■ WORK ITEM
In the records below, find the line containing "v.a[i] * sign;" and the line containing "-1 if |x| < |y|"; please repeat exactly the lines from one to the other, both included, and nothing more.

■ RECORDS PROVIDED

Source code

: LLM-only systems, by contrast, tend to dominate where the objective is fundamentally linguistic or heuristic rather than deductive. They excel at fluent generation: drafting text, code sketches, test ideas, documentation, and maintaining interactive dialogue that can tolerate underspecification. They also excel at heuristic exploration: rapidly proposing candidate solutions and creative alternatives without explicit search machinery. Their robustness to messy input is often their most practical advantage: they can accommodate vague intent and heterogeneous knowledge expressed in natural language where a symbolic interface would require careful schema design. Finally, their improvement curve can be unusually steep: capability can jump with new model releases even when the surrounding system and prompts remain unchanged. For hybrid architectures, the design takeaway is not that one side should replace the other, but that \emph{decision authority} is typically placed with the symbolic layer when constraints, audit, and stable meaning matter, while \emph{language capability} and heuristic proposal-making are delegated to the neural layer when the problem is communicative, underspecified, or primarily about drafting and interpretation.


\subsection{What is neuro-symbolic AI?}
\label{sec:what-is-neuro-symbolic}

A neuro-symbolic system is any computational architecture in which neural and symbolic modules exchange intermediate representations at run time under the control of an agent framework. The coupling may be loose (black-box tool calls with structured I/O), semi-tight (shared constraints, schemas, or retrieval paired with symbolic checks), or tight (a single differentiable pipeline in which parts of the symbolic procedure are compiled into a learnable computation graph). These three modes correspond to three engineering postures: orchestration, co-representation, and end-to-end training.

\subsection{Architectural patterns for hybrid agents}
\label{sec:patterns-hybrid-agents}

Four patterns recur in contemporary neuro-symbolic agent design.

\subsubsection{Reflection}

--

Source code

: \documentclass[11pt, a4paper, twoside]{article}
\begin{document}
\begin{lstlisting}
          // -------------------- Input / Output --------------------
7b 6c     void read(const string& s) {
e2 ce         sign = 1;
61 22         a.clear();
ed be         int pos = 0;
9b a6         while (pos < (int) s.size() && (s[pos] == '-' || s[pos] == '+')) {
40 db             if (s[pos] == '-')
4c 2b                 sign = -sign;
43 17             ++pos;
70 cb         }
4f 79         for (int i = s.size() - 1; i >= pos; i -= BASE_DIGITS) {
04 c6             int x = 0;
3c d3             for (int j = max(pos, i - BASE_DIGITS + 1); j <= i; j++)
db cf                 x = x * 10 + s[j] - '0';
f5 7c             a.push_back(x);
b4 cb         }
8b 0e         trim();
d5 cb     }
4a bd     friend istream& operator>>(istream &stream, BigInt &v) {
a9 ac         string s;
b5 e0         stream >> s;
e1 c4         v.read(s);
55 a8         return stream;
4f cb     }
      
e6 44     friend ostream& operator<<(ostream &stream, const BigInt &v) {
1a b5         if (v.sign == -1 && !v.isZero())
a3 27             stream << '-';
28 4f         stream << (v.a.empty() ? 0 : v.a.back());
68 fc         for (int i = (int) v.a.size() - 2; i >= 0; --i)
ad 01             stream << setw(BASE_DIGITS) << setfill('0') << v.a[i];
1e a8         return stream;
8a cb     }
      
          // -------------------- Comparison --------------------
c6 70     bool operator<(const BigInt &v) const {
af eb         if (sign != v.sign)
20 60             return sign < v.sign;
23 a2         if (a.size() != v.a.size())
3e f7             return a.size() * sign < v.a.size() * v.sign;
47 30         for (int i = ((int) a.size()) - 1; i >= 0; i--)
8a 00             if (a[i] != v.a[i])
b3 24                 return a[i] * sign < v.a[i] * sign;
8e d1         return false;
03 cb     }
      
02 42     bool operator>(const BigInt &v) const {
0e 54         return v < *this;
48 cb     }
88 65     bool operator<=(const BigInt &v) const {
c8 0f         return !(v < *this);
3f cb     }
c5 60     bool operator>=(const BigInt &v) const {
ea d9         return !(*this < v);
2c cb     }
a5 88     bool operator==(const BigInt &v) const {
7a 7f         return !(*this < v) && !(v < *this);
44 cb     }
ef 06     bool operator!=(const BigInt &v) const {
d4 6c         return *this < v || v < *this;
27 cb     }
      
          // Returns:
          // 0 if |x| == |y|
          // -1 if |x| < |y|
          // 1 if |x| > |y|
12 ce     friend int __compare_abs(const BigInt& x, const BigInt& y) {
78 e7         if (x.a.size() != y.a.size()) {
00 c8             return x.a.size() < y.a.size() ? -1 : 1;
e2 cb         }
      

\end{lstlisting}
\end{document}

■ OUTPUT BELOW
b3 24                 return a[i] * sign < v.a[i] * sign;
8e d1         return false;
03 cb     }
      
02 42     bool operator>(const BigInt &v) const {
0e 54         return v < *this;
48 cb     }
88 65     bool operator<=(const BigInt &v) const {
c8 0f         return !(v < *this);
3f cb     }
c5 60     bool operator>=(const BigInt &v) const {
ea d9         return !(*this < v);
2c cb     }
a5 88     bool operator==(const BigInt &v) const {
7a 7f         return !(*this < v) && !(v < *this);
44 cb     }
ef 06     bool operator!=(const BigInt &v) const {
d4 6c         return *this < v || v < *this;
27 cb     }
      
          // Returns:
          // 0 if |x| == |y|
          // -1 if |x| < |y|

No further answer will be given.